La situation est similaire chez Cognition, une start-up qui développe un ingénieur logiciel IA appelé Devin. Les employés dépassent généralement les 72 heures de travail hebdomadaires prévues par le modèle 996 dans le manoir d'Atherton de la start-up, qui sert également de logement à certains membres du personnel.
"Performance extrême"
"Cognition a une culture de la performance extrême, et nous le disons clairement lors du recrutement afin qu'il n'y ait pas de surprises par la suite", a expliqué le PDG Scott Wu sur X. "Nous sommes régulièrement au bureau pendant le week-end et nous faisons certains de nos meilleurs travaux tard dans la nuit."
Bien que ce terme soit relativement nouveau dans la Silicon Valley, le 996 est une "version survitaminée d'un phénomène qui existe depuis un certain temps dans le secteur technologique", explique au New-York Times Margaret O'Mara, historienne à l'université de Washington.
Elle note que depuis les années 1960, lorsque les entreprises de semi-conducteurs se livraient une concurrence féroce, de nombreuses entreprises technologiques ont adopté une culture du travail intense et exigeante en termes d'heures, affichant une attitude "décontractée californienne" à l'extérieur et une attitude "workaholic à l'ancienne" à l'intérieur.
Communication sur les réseaux
L'idée que les travailleurs du secteur technologique abordent leur travail avec un dévouement intense, parfois presque religieux, fait "partie de l'ADN de la culture de la Silicon Valley", explique également Carolyn Chen, sociologue à l'université de Californie à Berkeley, au quotidien américain. Elle note également qu'une certaine "culture masculine héroïque" dans le secteur technologique renforce l'idée que les gens devraient travailler tout le temps.

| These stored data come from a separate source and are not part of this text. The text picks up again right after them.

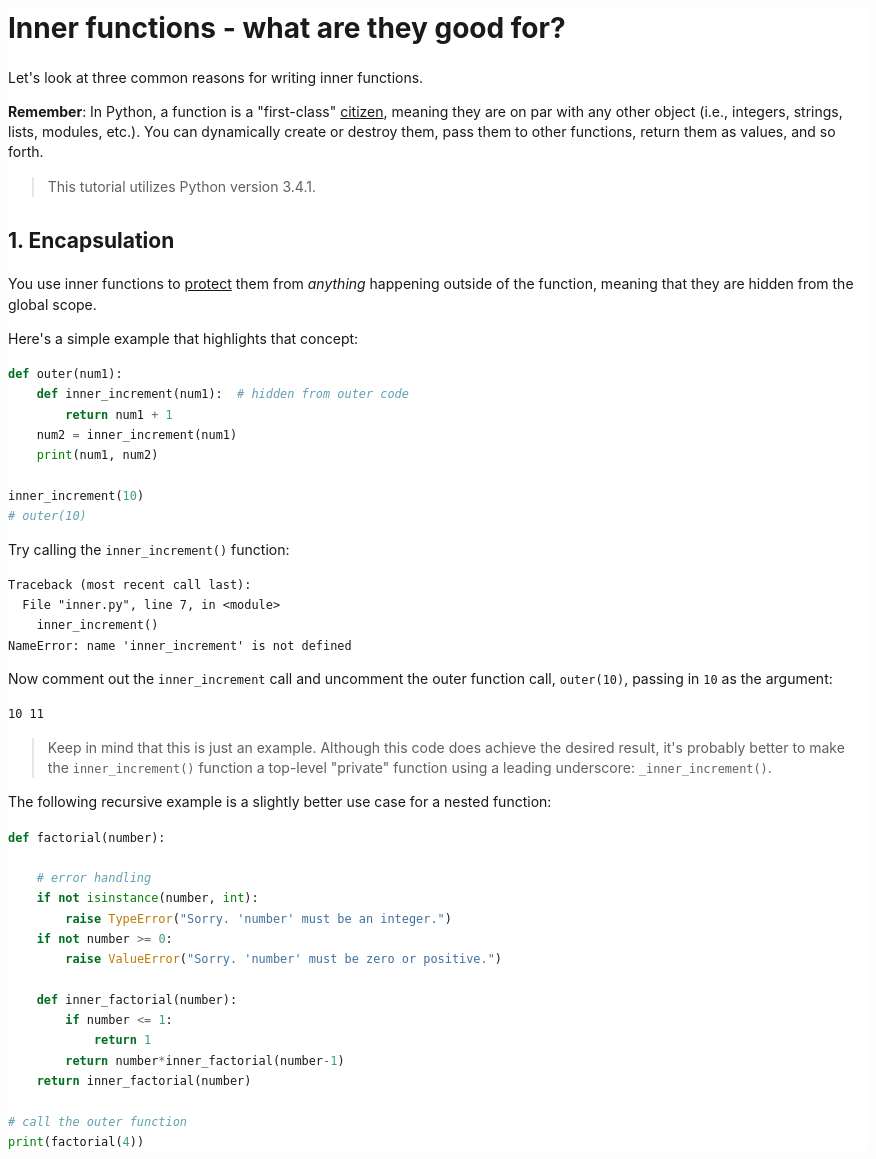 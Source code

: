 # Inner functions - what are they good for?

Let's look at three common reasons for writing inner functions.

**Remember**: In Python, a function is a "first-class" [citizen](https://realpython.com/blog/python/primer-on-python-decorators/#first-things-first), meaning they are on par with any other object (i.e., integers, strings, lists, modules, etc.). You can dynamically create or destroy them, pass them to other functions, return them as values, and so forth.

> This tutorial utilizes Python version 3.4.1.

## 1. Encapsulation

You use inner functions to [protect](http://en.wikipedia.org/wiki/Information_hiding) them from *anything* happening outside of the function, meaning that they are hidden from the global scope.

Here's a simple example that highlights that concept:

```python
def outer(num1):
    def inner_increment(num1):  # hidden from outer code
        return num1 + 1
    num2 = inner_increment(num1)
    print(num1, num2)

inner_increment(10)
# outer(10)
```

Try calling the `inner_increment()` function:

```
Traceback (most recent call last):
  File "inner.py", line 7, in <module>
    inner_increment()
NameError: name 'inner_increment' is not defined
```

Now comment out the `inner_increment` call and uncomment the outer function call, `outer(10)`, passing in `10` as the argument:

```
10 11
```

> Keep in mind that this is just an example. Although this code does achieve the desired result, it's probably better to make the `inner_increment()` function a top-level "private" function using a leading underscore: `_inner_increment()`.

The following recursive example is a slightly better use case for a nested function:

```python
def factorial(number):

    # error handling
    if not isinstance(number, int):
        raise TypeError("Sorry. 'number' must be an integer.")
    if not number >= 0:
        raise ValueError("Sorry. 'number' must be zero or positive.")

    def inner_factorial(number):
        if number <= 1:
            return 1
        return number*inner_factorial(number-1)
    return inner_factorial(number)

# call the outer function
print(factorial(4))
```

Les demandes “extrêmement exigeantes” du milliardaire Elon Musk à l'égard de ses employés ne sont plus en décalage avec le reste du secteur. La Silicon Valley entre dans l'ère de la "technologie dure" estime le San Francisco Standard.
Pour autant, certains observateurs soulignent l’aspect communicationnel de cette tendance. Les messages affirmant sur les réseaux sociaux que l’on travaille 12h par jour sont une façon de “montrer que l'on prend son travail au sérieux”, souligne le journal californien.
“Le ‘996’, ce n'est pas seulement de longues heures de travail, c'est aussi exclure les femmes des postes de direction dans le secteur technologique”, s’inquiète de son côté Ligia Galvao, une employée de la tech sur Linkedin.
“De nombreuses femmes se retirent d'elles-mêmes ou sont poussées vers la sortie parce que leur emploi est tout simplement incompatible avec leurs responsabilités familiales”, souligne-t-elle.